BRIEF: Which lines in the data below contain the string "como"? Show each one.

Segment Start: EXTRACTED INFORMATION

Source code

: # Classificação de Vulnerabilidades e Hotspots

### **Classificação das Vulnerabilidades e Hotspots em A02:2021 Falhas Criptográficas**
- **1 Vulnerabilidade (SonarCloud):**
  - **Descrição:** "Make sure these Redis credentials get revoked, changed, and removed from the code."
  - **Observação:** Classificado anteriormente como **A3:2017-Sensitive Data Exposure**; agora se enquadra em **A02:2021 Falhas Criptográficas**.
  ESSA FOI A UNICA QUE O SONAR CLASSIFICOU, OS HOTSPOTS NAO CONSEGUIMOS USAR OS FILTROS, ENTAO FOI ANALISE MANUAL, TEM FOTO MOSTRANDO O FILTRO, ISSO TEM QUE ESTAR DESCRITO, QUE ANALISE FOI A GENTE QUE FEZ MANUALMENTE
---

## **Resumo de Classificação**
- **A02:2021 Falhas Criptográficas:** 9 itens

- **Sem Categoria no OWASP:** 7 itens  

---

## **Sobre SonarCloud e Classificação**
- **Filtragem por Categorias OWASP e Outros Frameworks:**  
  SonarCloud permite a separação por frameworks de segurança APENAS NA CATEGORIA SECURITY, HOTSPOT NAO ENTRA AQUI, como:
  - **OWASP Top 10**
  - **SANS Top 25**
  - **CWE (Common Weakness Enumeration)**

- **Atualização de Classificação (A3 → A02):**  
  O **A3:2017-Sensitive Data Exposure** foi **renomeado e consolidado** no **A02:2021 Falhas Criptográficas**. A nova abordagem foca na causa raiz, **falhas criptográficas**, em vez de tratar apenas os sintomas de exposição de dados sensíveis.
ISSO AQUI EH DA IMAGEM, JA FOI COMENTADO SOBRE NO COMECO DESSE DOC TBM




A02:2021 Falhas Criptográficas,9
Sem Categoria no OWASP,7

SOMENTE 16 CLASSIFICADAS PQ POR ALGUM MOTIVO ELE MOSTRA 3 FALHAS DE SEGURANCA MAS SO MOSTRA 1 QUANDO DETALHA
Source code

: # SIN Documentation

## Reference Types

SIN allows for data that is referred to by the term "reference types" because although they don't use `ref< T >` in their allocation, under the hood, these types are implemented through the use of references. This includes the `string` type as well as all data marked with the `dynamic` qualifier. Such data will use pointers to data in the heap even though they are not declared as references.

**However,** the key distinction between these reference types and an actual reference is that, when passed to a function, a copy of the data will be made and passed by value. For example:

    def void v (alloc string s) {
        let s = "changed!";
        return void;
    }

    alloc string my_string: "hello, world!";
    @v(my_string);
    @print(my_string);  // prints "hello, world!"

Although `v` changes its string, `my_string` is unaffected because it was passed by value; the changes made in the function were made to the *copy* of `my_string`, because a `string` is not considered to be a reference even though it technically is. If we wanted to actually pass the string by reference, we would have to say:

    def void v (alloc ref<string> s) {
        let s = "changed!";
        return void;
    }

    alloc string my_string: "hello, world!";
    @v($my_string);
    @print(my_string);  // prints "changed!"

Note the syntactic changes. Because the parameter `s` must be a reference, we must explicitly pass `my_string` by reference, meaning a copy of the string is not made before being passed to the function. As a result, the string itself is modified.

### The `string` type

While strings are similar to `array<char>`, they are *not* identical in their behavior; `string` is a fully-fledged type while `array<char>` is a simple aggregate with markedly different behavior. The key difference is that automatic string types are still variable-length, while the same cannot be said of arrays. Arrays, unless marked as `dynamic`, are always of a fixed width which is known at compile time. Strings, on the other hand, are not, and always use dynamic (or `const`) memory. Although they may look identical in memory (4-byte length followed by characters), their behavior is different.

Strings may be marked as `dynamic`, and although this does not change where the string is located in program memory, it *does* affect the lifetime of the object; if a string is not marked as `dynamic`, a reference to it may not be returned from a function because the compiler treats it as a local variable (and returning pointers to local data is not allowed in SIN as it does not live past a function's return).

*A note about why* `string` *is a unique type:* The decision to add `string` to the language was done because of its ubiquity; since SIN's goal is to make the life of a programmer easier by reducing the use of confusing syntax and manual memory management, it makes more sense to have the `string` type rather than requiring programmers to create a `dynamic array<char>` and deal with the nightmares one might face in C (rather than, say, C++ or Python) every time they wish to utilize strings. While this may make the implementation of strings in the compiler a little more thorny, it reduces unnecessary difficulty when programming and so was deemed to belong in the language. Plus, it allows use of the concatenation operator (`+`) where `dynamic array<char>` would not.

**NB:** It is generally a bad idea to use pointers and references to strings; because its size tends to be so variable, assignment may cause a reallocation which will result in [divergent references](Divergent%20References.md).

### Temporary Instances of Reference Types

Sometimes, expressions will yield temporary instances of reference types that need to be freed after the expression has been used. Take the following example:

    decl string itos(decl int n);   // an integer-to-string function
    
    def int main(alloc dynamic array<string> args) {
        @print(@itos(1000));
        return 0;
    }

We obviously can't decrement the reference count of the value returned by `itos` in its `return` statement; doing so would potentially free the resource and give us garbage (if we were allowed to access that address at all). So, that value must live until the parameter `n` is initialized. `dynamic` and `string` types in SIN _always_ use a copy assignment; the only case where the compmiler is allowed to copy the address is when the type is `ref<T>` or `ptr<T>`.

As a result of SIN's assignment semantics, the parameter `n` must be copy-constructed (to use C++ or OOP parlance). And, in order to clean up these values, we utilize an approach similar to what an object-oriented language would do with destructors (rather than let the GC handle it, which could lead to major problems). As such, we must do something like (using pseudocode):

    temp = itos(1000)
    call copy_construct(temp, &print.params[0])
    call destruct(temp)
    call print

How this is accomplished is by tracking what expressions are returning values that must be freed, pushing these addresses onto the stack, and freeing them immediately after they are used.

Segment End: EXTRACTED INFORMATION

EXERCISE RESULT:
  - **Observação:** Classificado anteriormente como **A3:2017-Sensitive Data Exposure**; agora se enquadra em **A02:2021 Falhas Criptográficas**.
  SonarCloud permite a separação por frameworks de segurança APENAS NA CATEGORIA SECURITY, HOTSPOT NAO ENTRA AQUI, como:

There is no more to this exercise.